◆ **YOUR GOAL**
Each line below that includes the word "lambycone" is to be reported.

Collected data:
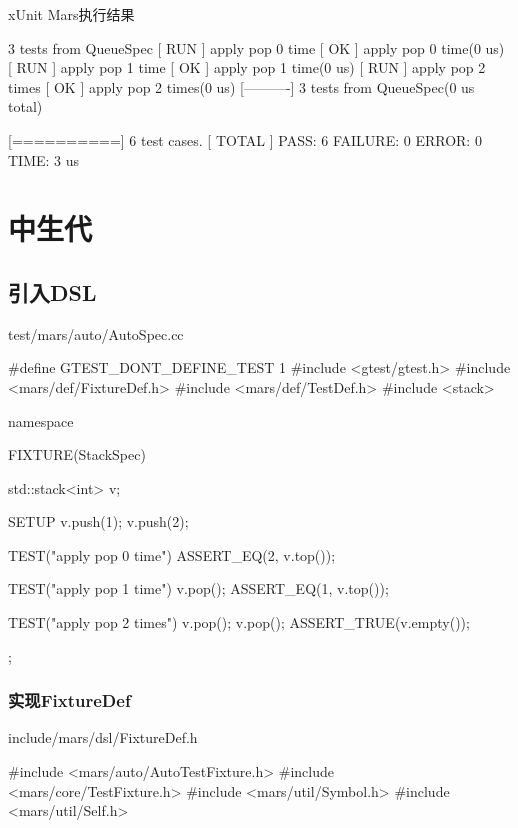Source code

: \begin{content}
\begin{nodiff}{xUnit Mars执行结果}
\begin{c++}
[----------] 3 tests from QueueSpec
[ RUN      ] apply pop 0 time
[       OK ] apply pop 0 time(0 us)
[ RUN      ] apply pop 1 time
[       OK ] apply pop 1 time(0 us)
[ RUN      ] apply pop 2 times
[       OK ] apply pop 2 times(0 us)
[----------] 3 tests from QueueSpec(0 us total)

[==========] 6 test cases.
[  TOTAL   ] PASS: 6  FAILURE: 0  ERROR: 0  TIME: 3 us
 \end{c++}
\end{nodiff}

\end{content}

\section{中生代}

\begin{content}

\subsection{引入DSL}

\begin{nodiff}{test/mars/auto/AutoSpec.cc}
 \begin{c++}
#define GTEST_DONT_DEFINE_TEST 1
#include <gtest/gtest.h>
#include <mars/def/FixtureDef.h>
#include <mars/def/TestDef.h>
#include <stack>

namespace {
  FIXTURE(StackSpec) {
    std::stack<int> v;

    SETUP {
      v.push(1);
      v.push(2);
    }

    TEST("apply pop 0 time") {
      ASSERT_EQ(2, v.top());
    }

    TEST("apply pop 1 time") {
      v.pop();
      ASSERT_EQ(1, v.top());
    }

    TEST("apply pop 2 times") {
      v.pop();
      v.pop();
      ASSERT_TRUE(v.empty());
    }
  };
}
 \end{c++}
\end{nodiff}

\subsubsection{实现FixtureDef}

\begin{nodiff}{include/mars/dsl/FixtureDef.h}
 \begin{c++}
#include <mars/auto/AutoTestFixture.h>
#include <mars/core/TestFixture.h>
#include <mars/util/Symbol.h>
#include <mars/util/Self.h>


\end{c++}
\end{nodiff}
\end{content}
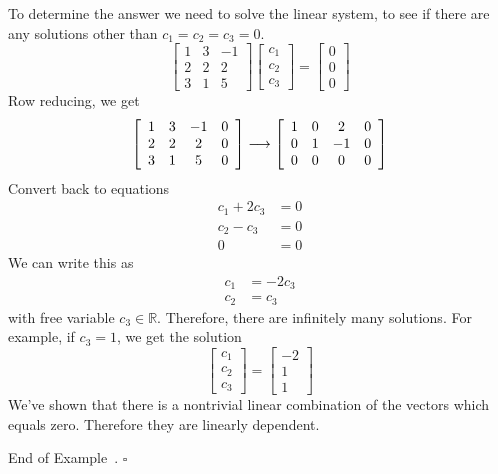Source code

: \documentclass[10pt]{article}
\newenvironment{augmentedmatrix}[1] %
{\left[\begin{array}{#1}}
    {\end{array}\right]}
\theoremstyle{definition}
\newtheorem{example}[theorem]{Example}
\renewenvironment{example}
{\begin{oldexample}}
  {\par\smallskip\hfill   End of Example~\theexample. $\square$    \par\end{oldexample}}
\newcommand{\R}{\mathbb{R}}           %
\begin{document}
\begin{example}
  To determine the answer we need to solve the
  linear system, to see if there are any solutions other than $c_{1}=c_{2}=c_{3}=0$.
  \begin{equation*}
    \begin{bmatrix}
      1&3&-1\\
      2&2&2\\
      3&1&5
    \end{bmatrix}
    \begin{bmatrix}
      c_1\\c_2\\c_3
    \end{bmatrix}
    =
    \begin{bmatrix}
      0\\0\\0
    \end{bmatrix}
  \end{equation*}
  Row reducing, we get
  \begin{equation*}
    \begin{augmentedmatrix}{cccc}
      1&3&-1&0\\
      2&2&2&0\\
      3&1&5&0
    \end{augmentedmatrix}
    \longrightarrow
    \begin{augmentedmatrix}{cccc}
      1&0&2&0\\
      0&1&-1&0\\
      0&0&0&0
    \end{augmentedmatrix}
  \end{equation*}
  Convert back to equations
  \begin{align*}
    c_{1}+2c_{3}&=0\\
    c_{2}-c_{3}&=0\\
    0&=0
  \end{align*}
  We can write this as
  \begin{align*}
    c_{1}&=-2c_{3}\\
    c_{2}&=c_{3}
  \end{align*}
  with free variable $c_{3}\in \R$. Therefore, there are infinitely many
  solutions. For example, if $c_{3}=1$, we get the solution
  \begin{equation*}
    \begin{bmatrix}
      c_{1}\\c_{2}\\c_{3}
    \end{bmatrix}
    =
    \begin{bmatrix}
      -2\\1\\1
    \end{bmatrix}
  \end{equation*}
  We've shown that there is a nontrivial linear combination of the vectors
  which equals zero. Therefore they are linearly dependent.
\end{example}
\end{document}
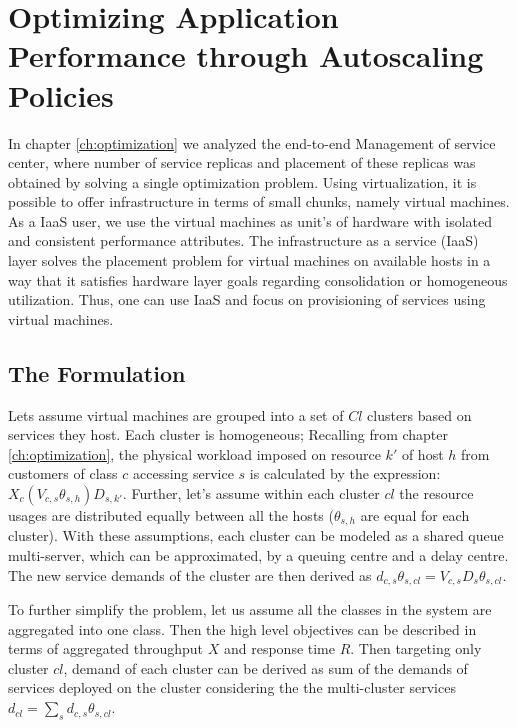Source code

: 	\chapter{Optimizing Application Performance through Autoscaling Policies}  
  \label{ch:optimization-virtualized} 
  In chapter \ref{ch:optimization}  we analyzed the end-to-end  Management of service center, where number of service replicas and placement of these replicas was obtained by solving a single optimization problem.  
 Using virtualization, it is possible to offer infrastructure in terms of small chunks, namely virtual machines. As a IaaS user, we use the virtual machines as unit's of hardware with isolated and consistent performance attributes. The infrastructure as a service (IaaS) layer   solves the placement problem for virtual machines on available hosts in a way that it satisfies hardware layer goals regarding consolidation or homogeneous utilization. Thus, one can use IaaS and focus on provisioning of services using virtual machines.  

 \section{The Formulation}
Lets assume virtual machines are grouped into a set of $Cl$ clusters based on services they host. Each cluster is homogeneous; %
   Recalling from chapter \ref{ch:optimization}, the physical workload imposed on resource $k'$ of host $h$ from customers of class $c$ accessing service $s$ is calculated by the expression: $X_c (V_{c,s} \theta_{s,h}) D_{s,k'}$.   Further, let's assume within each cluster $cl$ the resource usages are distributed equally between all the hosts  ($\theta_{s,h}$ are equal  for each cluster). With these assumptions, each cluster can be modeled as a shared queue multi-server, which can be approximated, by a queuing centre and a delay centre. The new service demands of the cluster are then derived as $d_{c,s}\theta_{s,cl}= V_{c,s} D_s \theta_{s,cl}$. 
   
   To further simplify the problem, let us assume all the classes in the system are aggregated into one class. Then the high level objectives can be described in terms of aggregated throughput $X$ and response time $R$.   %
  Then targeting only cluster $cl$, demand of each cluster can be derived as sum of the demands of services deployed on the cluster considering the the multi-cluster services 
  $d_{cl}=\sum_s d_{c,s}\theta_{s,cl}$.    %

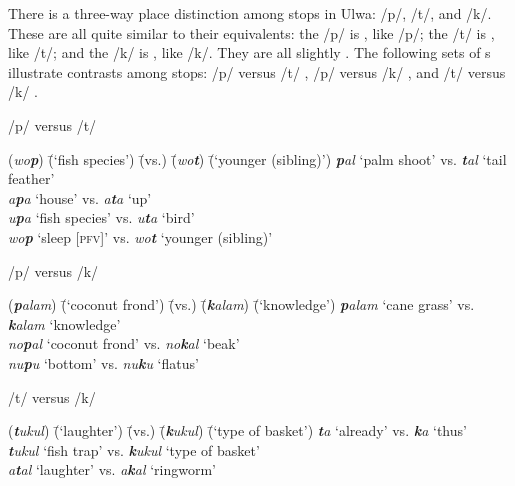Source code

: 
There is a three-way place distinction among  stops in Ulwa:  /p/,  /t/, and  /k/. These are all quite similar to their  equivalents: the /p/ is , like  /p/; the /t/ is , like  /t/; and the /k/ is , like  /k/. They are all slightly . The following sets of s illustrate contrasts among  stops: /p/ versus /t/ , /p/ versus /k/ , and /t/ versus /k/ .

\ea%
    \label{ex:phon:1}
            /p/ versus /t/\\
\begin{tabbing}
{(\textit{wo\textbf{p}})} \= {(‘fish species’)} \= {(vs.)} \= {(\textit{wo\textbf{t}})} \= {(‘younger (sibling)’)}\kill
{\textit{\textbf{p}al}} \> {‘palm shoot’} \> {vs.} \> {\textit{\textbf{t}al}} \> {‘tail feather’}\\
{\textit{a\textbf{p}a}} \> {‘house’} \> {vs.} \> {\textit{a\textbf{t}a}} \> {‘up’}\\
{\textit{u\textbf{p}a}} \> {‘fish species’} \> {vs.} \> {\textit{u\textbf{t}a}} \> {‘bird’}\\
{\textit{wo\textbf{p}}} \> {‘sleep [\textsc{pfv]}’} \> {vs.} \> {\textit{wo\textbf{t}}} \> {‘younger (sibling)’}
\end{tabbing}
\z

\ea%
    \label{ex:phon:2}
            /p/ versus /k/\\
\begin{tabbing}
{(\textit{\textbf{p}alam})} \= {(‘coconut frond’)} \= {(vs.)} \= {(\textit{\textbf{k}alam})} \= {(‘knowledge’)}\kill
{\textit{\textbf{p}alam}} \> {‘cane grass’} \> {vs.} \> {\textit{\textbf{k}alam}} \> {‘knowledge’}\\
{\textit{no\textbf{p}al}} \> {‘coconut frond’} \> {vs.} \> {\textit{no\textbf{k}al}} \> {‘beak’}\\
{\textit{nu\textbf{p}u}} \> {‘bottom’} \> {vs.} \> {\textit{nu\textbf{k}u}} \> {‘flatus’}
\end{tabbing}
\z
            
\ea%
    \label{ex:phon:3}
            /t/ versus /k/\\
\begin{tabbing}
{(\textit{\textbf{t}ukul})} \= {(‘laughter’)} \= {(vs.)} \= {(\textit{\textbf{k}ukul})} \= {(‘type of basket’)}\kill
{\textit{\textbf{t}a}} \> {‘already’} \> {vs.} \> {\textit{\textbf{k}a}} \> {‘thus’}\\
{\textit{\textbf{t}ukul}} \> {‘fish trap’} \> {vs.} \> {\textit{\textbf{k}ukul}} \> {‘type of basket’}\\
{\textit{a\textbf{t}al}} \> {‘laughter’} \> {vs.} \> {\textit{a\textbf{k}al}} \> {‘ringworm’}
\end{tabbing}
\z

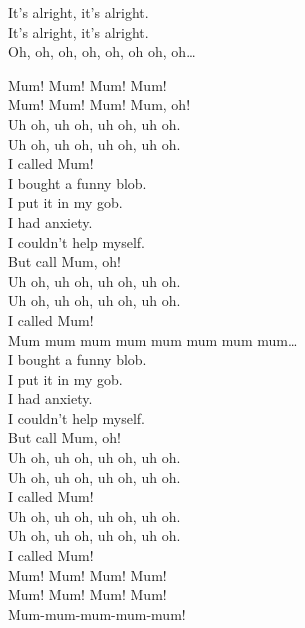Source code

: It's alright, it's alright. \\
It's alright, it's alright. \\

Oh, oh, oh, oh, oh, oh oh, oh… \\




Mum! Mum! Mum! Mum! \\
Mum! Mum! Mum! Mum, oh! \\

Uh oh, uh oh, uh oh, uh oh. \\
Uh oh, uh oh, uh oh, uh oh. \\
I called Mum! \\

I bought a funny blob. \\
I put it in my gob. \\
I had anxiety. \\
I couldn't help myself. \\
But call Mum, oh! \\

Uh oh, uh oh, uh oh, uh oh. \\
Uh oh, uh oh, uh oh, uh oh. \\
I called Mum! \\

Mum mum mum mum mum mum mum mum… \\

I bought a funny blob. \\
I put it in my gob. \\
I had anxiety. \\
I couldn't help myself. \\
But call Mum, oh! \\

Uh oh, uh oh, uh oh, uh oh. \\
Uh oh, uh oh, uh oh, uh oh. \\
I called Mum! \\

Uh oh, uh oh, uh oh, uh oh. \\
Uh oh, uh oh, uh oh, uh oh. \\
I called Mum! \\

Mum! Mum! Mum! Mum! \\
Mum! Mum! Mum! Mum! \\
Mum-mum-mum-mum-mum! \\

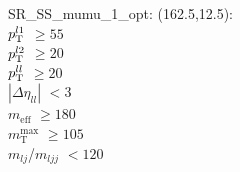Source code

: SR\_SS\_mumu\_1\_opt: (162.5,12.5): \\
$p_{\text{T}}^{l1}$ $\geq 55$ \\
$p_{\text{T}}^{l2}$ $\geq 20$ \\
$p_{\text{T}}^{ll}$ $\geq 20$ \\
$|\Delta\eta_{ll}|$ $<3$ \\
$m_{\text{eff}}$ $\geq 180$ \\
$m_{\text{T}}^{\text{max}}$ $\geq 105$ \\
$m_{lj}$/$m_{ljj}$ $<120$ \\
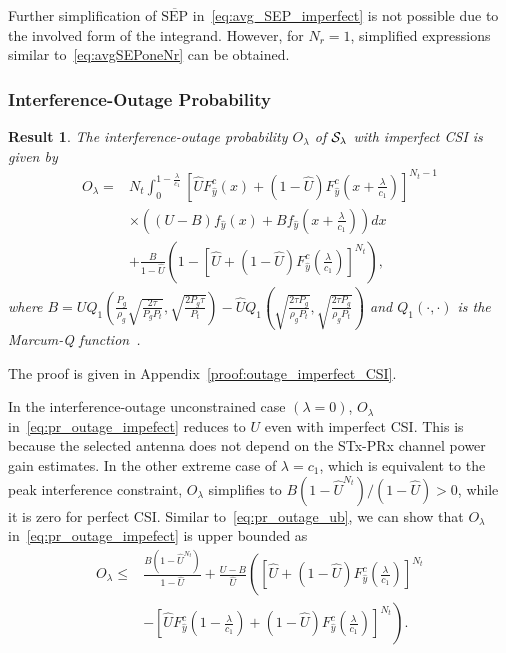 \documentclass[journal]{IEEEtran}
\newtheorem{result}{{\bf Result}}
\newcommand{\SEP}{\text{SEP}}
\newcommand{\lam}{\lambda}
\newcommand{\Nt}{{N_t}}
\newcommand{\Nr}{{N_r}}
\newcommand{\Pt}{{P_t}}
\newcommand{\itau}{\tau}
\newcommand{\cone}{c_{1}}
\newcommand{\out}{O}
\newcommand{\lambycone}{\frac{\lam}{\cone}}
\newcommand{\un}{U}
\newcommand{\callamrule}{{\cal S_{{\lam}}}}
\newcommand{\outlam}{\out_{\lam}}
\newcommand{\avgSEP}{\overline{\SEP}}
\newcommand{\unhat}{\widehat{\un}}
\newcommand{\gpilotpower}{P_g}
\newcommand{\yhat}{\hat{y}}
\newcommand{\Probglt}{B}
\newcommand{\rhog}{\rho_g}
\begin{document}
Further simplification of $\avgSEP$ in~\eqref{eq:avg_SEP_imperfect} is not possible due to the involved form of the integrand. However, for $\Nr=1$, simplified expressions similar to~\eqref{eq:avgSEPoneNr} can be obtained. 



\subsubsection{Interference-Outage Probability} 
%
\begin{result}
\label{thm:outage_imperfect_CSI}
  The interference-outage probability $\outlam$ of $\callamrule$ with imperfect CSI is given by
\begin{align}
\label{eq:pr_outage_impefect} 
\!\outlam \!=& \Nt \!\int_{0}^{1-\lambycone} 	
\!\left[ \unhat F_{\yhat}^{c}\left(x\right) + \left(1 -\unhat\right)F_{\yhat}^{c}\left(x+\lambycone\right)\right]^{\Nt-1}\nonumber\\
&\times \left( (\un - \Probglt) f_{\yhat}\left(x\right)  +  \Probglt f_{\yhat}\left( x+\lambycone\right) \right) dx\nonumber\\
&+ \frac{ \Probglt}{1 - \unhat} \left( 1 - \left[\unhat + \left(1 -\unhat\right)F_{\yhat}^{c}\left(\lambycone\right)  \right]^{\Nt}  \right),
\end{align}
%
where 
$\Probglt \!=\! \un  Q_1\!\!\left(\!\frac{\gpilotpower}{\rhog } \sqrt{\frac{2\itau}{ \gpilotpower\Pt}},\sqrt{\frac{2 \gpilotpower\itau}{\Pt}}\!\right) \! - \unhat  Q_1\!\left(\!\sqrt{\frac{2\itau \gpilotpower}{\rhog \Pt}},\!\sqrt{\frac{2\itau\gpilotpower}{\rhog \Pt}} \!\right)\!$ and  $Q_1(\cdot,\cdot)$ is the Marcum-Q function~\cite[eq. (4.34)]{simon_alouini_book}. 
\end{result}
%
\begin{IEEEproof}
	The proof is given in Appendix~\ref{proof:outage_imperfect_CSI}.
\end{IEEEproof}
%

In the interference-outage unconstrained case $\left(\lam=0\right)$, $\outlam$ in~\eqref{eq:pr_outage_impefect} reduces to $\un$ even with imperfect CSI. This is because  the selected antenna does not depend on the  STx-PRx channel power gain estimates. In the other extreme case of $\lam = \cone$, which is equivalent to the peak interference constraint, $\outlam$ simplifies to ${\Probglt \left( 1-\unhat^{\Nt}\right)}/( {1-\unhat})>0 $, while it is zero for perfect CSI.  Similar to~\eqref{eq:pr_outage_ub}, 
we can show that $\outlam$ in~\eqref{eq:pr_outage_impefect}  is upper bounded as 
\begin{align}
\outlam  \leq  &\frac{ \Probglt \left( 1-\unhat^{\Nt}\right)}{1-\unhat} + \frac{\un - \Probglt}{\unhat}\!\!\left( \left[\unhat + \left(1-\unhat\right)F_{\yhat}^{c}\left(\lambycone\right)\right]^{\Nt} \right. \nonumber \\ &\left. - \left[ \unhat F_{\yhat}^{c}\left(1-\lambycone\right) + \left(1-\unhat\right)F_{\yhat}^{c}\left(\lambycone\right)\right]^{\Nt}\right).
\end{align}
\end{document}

◆ **TASK OUTPUT**
\newcommand{\lambycone}{\frac{\lam}{\cone}}
\!\outlam \!=& \Nt \!\int_{0}^{1-\lambycone} 	
\!\left[ \unhat F_{\yhat}^{c}\left(x\right) + \left(1 -\unhat\right)F_{\yhat}^{c}\left(x+\lambycone\right)\right]^{\Nt-1}\nonumber\\
&\times \left( (\un - \Probglt) f_{\yhat}\left(x\right)  +  \Probglt f_{\yhat}\left( x+\lambycone\right) \right) dx\nonumber\\
&+ \frac{ \Probglt}{1 - \unhat} \left( 1 - \left[\unhat + \left(1 -\unhat\right)F_{\yhat}^{c}\left(\lambycone\right)  \right]^{\Nt}  \right),
\outlam  \leq  &\frac{ \Probglt \left( 1-\unhat^{\Nt}\right)}{1-\unhat} + \frac{\un - \Probglt}{\unhat}\!\!\left( \left[\unhat + \left(1-\unhat\right)F_{\yhat}^{c}\left(\lambycone\right)\right]^{\Nt} \right. \nonumber \\ &\left. - \left[ \unhat F_{\yhat}^{c}\left(1-\lambycone\right) + \left(1-\unhat\right)F_{\yhat}^{c}\left(\lambycone\right)\right]^{\Nt}\right).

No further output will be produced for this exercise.